The calculator uses the sample size formula:

\[ n = \frac{Z^2 \times p \times (1 - p)}{d^2} \]

Where:

\( n \) — Required sample size
\( Z \) — Z-score for desired confidence level (1.96 for 95% CI)
\( p \) — Expected prevalence (proportion between 0 and 1)
\( d \) — Desired precision (margin of error)

Explanation: The formula accounts for the relationship between confidence level, expected prevalence, and desired precision to determine the minimum number of participants needed.

3. Importance of Sample Size Calculation

Details: Proper sample size calculation ensures studies have adequate power to detect effects while avoiding unnecessary resource expenditure. Underpowered studies may miss important findings, while oversized studies waste resources.

4. Using the Calculator

Tips: Enter Z-score (1.96 for 95% CI, 2.576 for 99% CI), expected prevalence (use 0.5 for maximum sample size), and desired precision (e.g., 0.05 for ±5% margin of error).

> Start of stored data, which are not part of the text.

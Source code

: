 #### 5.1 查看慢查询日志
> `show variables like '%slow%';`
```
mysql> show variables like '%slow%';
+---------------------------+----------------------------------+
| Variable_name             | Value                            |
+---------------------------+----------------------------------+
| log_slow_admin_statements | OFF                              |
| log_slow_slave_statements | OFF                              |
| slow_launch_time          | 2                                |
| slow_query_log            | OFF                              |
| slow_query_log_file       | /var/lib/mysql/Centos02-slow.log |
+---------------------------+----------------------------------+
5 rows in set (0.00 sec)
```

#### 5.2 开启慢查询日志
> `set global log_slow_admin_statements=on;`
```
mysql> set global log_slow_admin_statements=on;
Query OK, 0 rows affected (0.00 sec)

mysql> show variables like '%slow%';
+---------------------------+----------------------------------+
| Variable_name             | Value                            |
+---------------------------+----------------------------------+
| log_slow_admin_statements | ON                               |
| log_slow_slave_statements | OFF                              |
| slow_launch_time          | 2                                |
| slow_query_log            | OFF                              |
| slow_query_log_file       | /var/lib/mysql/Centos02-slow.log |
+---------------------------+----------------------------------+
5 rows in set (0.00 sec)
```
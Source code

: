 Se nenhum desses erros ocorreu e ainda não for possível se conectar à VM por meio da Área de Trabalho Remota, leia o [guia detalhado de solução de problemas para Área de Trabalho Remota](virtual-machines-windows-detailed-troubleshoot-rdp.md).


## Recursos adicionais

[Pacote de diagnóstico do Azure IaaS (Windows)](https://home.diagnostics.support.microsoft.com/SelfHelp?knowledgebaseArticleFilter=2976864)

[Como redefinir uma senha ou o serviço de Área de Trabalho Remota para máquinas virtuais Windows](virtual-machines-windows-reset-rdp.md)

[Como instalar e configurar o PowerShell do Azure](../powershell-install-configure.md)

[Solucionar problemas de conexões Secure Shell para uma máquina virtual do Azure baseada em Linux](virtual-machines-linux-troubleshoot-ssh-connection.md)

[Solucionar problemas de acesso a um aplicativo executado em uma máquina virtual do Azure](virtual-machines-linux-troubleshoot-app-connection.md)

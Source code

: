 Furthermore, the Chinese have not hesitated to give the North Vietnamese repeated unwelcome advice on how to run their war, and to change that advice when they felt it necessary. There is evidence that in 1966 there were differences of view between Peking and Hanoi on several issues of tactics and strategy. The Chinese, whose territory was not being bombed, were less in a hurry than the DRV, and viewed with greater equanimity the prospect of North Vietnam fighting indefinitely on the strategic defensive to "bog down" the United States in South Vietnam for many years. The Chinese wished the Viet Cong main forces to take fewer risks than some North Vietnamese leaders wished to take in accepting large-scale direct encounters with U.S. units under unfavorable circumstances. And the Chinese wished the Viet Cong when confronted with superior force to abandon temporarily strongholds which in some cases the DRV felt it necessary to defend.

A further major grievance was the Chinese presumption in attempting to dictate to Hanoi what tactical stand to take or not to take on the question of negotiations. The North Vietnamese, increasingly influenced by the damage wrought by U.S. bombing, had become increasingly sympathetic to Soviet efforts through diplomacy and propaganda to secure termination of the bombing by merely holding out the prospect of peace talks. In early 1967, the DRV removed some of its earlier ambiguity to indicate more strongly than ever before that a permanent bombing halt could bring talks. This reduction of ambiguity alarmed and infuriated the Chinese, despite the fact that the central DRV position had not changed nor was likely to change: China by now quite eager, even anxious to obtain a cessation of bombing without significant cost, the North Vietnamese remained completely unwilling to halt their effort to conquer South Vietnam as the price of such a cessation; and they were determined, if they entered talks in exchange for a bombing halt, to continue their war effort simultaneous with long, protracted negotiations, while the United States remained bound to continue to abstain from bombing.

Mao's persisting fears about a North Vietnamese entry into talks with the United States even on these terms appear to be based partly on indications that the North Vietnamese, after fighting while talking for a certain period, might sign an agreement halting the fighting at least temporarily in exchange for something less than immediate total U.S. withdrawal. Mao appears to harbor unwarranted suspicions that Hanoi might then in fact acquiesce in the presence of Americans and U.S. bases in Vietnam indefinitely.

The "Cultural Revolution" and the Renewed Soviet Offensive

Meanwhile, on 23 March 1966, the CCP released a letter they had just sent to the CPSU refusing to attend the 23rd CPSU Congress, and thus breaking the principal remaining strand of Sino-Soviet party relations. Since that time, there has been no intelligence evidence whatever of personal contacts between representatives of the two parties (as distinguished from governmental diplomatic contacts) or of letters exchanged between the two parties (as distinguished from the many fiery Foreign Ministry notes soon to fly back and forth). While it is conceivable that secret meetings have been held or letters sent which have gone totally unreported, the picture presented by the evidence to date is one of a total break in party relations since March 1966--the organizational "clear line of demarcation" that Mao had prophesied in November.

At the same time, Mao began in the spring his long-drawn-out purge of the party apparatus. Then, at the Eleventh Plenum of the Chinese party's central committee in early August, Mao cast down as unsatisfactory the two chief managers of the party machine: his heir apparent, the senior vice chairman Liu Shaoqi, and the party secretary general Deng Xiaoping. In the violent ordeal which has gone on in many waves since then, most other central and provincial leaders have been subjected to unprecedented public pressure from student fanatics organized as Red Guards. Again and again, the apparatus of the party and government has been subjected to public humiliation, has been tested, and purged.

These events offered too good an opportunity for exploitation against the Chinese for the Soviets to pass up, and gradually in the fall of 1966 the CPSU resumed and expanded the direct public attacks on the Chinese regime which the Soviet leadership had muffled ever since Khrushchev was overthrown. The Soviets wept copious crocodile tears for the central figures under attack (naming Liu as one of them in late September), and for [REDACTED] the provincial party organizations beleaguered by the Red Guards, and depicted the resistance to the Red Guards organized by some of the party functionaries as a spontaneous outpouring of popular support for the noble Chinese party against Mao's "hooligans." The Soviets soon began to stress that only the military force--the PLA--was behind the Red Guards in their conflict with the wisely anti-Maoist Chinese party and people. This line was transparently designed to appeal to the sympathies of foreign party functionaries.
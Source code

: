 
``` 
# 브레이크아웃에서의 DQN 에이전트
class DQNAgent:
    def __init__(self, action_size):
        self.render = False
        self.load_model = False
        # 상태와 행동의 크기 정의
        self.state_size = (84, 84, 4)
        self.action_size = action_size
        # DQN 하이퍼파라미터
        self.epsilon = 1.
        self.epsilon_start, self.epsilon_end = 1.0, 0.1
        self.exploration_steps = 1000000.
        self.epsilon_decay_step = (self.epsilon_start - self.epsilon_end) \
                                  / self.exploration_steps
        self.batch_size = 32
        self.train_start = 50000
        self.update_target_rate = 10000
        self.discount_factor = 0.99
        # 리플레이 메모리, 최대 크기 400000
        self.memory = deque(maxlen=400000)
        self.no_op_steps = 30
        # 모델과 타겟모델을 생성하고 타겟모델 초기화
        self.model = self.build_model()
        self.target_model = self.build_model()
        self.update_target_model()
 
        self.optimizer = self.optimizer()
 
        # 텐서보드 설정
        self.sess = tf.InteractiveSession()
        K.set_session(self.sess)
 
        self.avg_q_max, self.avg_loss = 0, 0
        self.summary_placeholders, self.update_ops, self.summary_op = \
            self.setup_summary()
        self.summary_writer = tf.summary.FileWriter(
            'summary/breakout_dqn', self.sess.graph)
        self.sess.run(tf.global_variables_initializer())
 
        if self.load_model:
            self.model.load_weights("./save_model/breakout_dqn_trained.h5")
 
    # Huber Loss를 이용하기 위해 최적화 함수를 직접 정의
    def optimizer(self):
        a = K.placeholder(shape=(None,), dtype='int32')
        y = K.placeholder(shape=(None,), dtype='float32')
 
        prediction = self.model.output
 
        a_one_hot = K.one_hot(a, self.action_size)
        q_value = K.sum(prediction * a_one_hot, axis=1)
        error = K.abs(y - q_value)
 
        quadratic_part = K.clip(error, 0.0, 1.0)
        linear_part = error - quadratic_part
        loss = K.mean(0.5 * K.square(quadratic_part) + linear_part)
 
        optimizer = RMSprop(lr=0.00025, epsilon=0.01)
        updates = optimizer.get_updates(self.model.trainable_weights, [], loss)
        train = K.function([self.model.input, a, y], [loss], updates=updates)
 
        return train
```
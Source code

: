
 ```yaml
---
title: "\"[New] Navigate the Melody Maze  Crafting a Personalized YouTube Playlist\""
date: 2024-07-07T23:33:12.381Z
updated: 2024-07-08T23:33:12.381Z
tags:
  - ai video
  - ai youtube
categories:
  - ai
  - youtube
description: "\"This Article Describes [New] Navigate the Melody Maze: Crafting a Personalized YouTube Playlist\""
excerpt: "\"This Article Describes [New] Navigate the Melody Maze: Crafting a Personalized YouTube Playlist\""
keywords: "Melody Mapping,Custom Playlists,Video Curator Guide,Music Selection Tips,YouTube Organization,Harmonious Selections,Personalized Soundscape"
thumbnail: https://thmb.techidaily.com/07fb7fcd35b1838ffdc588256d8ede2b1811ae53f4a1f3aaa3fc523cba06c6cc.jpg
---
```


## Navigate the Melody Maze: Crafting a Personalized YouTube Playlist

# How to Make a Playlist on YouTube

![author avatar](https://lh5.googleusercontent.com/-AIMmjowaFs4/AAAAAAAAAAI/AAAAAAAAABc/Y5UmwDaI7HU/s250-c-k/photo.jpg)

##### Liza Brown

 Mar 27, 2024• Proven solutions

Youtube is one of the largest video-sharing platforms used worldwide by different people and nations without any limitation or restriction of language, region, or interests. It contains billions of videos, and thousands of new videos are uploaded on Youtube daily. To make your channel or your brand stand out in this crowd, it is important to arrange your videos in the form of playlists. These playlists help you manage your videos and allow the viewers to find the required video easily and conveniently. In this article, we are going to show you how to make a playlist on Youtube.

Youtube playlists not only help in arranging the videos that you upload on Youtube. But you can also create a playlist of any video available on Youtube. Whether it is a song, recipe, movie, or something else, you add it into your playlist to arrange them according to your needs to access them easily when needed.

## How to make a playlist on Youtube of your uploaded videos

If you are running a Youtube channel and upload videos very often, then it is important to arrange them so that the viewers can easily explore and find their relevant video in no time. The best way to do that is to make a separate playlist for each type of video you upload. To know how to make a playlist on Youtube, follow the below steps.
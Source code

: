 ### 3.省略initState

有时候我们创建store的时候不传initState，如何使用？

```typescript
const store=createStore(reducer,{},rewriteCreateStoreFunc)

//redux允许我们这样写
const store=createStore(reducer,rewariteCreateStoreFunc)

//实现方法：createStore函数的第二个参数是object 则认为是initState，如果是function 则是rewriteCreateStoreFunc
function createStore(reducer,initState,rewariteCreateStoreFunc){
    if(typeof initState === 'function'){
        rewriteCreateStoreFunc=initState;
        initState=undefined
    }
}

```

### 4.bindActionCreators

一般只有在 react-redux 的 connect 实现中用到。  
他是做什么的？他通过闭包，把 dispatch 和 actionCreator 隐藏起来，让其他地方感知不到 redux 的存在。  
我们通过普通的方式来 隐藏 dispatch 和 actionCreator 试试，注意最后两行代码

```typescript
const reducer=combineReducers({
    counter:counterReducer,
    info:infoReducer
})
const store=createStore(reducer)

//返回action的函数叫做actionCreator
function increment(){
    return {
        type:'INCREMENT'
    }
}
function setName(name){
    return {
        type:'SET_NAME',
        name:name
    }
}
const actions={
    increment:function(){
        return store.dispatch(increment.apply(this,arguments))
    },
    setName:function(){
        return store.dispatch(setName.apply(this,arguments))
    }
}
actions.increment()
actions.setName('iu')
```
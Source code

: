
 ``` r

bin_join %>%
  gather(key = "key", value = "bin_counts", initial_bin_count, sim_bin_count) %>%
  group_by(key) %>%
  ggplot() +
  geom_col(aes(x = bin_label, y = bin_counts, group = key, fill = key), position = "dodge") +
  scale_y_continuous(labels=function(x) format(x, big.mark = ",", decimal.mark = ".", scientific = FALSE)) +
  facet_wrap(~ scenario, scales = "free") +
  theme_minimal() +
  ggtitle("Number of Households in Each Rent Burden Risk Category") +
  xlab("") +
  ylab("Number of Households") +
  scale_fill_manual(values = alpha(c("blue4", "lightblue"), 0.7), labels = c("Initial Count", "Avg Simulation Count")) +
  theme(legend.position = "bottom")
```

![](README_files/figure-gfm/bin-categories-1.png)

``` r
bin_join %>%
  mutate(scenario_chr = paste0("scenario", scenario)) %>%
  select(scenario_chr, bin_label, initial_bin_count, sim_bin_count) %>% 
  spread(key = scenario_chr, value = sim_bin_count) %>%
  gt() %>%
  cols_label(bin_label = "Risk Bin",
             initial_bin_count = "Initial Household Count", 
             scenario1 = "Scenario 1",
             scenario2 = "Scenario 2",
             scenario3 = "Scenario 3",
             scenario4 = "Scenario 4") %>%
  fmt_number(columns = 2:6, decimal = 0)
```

5. Frequently Asked Questions (FAQ)

Q1: What Z-score should I use?
A: 1.96 for 95% confidence, 1.645 for 90% confidence, or 2.576 for 99% confidence.

Q2: What if I don't know the expected prevalence?
A: Use p=0.5 as this gives the most conservative (largest) sample size estimate.

Q3: How does precision affect sample size?
A: Smaller precision values (d) require much larger sample sizes (inverse square relationship).

Q4: Does this work for small populations?
A: For populations <10,000, use the finite population correction formula.

Q5: What about non-response or attrition?
A: Increase your calculated sample size by your expected non-response rate (e.g., add 20% if you expect 20% non-response).